-- Interim data through July 1 showed no “events” --
-- Continued motor function improvement with 25% of patients in the proposed therapeutic dose group in the normal range --
-- FDA requested Type B Meeting to discuss SMA Type 1 clinical development pathway --
-- Conference call and webcast August 11 at 4:30 p.m. EDT --
CHICAGO, Aug. 11, 2016 (GLOBE NEWSWIRE) -- AveXis, Inc. (NASDAQ:AVXS), a clinical-stage gene therapy company developing treatments for patients suffering from rare and life-threatening neurological genetic diseases, today reported financial results for the second quarter ended June 30, 2016, recent corporate highlights and upcoming milestones, and provided an update on interim data from the ongoing Phase 1 trial of AVXS-101 in spinal muscular atrophy (SMA) Type 1.

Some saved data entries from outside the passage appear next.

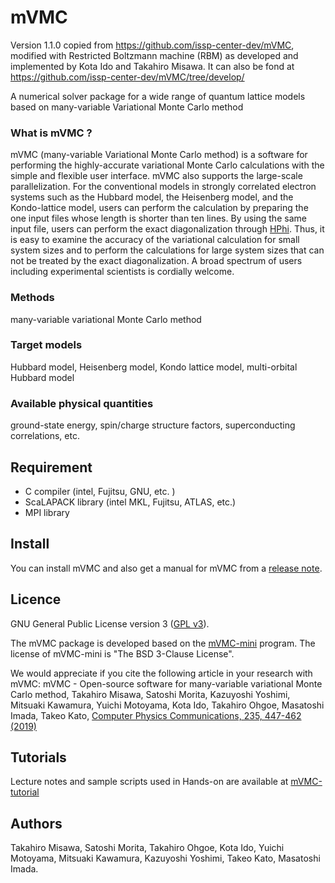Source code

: # mVMC

Version 1.1.0 copied from https://github.com/issp-center-dev/mVMC, modified with Restricted Boltzmann machine (RBM)
as developed and implemented by Kota Ido and Takahiro Misawa. It can also be fond at https://github.com/issp-center-dev/mVMC/tree/develop/


A numerical solver package for a wide range of quantum lattice models based on many-variable Variational Monte Carlo method

### What is mVMC ? 

mVMC (many-variable Variational Monte Carlo method)
is a software for performing the highly-accurate
variational Monte Carlo calculations
with the simple and flexible user interface.
mVMC also supports the large-scale parallelization.
For the conventional models in strongly correlated electron systems such as the Hubbard model, the Heisenberg model, and the Kondo-lattice model,
users can perform the calculation by preparing the one input files whose length is shorter than ten lines.
By using the same input file, users can perform the exact diagonalization through [HPhi](https://github.com/QLMS/HPhi/releases).
Thus, it is easy to examine the accuracy of the variational calculation for small system sizes
and to perform the calculations
for large system sizes that can not be treated
by the exact diagonalization.
A broad spectrum of users including experimental scientists is cordially welcome.


### Methods

many-variable variational Monte Carlo method


### Target models

Hubbard model, Heisenberg model, Kondo lattice model, multi-orbital Hubbard model

### Available physical quantities

ground-state energy, spin/charge structure factors, superconducting correlations, etc.


## Requirement

- C compiler (intel, Fujitsu, GNU, etc. )
- ScaLAPACK library (intel MKL, Fujitsu, ATLAS, etc.)
- MPI library

## Install

You can install mVMC and also get a manual for mVMC from a [release note](https://github.com/issp-center-dev/mVMC/releases).


## Licence

GNU General Public License version 3 ([GPL v3](http://www.gnu.org/licenses/gpl-3.0.en.html)).

The mVMC package is developed based on the [mVMC-mini](https://github.com/fiber-miniapp/mVMC-mini) program. The license of mVMC-mini is "The BSD 3-Clause License".

We would appreciate if you cite the following article in your research with mVMC:
mVMC - Open-source software for many-variable variational Monte Carlo method, Takahiro Misawa, Satoshi Morita, Kazuyoshi Yoshimi, Mitsuaki Kawamura, Yuichi Motoyama, Kota Ido, Takahiro Ohgoe, Masatoshi Imada, Takeo Kato,
[Computer Physics Communications, 235, 447-462 (2019)](https://www.sciencedirect.com/science/article/pii/S0010465518303102)


## Tutorials

Lecture notes and sample scripts used in Hands-on
are available at [mVMC-tutorial](https://github.com/issp-center-dev/mVMC-tutorial)

## Authors

Takahiro Misawa, Satoshi Morita, Takahiro Ohgoe, Kota Ido, Yuichi Motoyama, Mitsuaki Kawamura, Kazuyoshi Yoshimi, Takeo Kato, Masatoshi Imada.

Data as of July 1, 2016 showed AVXS-101 continued to demonstrate a favorable safety profile, with no new treatment-related safety or tolerability concerns identified. All patients in both Cohort 1 (low dose) and Cohort 2 (proposed therapeutic dose) remained without an “event,” defined as death or until a patient requires at least 16 hours per day of ventilation support for breathing for greater than two weeks in the absence of an acute reversible illness, or perioperatively. Since July 1, one patient in the low-dose cohort has reached a ventilation endpoint, described in further detail below. As of July 1, the mean motor function scores in both dosing cohorts continued to increase, with 25% of patients in Cohort 2 having achieved motor function in a range considered to be normal.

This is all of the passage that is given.